The Director bloke got quite shirty. “Look, Zimmer Boys, luvs – you just simply MUST keep to the Bard’s scripts. We just CANNOT have your terrace riff-raff behaviour intruding into our performance.” He even stamped his foot. “Terrace riff-raff?” Forget it, sunshine. We walked. And so last summer the Archbishop of Canterbury was robbed of a stunning Zimmer Boys’ Shakespearian performance in his rose garden.
Mind you, the performances from the new look super-fit Stimmo army as they romped around the Garden of England weren’t much to write home about. A 1-0 home defeat by Stevenage, a 2-0 one by Birmingham, a 1-0 defeat at Dover and a 2-1 defeat for a Gillingham XI at Folkestone sort of got explained away by thumping Faversham 8-0. And when they “crossed the water” which in our cash strapped times means the Thames, we got wins at Aveley (where?) Thurrock and the 1-0 defeat at Grays, which was more of a belting than the score suggested.
Fans persevered because they wanted to say that they had actually seen our new signing Big Mac. Mark McCammon was Stimmo’s secret weapon from Doncaster Rovers, all 6 foot 5 of him, and he’d got a three year deal. But he’d been on the treatment table for most of the summer so no-one had actually seen him in a Gillingham shirt. But they had seen Gary The Goal Machine. Our old mate was nothing if not resilient. Stimmo had sacked him once, but he had got some clause in his contract that said that if he couldn’t get fixed up elsewhere Gillingham had got to take him back. We wish we’d have had something like that when the Yard closed.
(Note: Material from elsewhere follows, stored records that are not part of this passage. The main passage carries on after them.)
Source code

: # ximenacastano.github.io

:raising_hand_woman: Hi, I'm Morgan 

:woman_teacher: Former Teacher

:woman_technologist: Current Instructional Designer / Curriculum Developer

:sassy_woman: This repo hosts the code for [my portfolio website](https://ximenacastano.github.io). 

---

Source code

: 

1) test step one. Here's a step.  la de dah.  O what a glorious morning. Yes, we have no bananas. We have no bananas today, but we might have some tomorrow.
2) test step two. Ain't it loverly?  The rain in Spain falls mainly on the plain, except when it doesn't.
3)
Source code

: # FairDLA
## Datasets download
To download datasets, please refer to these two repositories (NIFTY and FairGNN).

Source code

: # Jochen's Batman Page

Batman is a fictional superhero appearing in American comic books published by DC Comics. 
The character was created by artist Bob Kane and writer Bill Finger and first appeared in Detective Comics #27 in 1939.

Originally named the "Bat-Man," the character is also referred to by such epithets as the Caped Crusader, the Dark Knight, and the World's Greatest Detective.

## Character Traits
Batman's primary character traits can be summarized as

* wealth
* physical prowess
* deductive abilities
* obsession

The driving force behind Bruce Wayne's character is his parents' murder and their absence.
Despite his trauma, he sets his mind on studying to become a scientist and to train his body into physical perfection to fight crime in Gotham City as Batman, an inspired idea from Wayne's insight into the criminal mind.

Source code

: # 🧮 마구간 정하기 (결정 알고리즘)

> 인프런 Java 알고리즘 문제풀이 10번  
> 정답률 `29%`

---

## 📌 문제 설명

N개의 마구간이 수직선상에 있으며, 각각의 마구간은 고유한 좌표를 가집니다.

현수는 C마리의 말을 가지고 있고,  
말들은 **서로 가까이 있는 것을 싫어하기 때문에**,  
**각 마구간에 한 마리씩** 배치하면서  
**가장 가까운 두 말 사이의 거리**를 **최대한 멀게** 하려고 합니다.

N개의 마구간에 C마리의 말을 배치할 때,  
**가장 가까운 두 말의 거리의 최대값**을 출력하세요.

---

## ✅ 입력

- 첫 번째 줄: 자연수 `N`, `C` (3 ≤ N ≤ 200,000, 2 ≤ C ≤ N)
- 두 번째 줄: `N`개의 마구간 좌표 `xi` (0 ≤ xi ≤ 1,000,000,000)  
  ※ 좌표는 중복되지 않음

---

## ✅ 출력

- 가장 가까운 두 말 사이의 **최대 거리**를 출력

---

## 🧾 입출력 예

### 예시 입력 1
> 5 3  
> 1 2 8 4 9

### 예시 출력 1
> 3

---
And so we came to the first game of the season, at Bournemouth on 9th August. A very un-Boringmouth day. It rained hard, it was quite cold, and some of the fans got stuck in traffic jams around the New Forest and missed the first half. They missed Darren Anderton putting the Cherries ahead with a bit of silky skill, but they were all present and correct when we scored our first goal of the season, always a landmark. And it was Gary The Goal Machine that swept in a volley in injury time to grab us a point. Blimey, that sacking had done the trick. Maybe Stimmo should use it as standard club policy.
Onwards to two home games – and back to earth. A 1-0 defeat by Colchester in the Carling Cup was bad enough, a 1-0 home defeat by Luton, to a third minute goal, was just awful. Luton of course were pretty much relegated before the season started after being zapped a 30 point deduction for financial irregularities, they’d lost most of their players and a couple of weeks previously they had been signing practically anyone they could find. But they presented as a coherent unit that knew what they were about, as opposed to Gillingham who, after all the pre-season hype, ran around like a bunch of headless chickens. And the fans were not best pleased.
As ever, a mastery of diversionary tactics kicked in. It was all the fault of someone sitting in the stands who wouldn’t come in the dressing room after the game, and had his meals on his own. Yes, really! Who could that be? Us Zimmer Boys had our suspicions, and we nodded sagely when someone went down the A2 in an easterly direction. And then there was a strange incident that we witnessed in a hotel restaurant on the morning of the game at Accrington, which will be recounted later in this chronicle.
But we are getting ahead of ourselves. With the team in early season disarray next up on Saturday 23rd August was the long trek to Darlington, last season’s losing play-off finalists.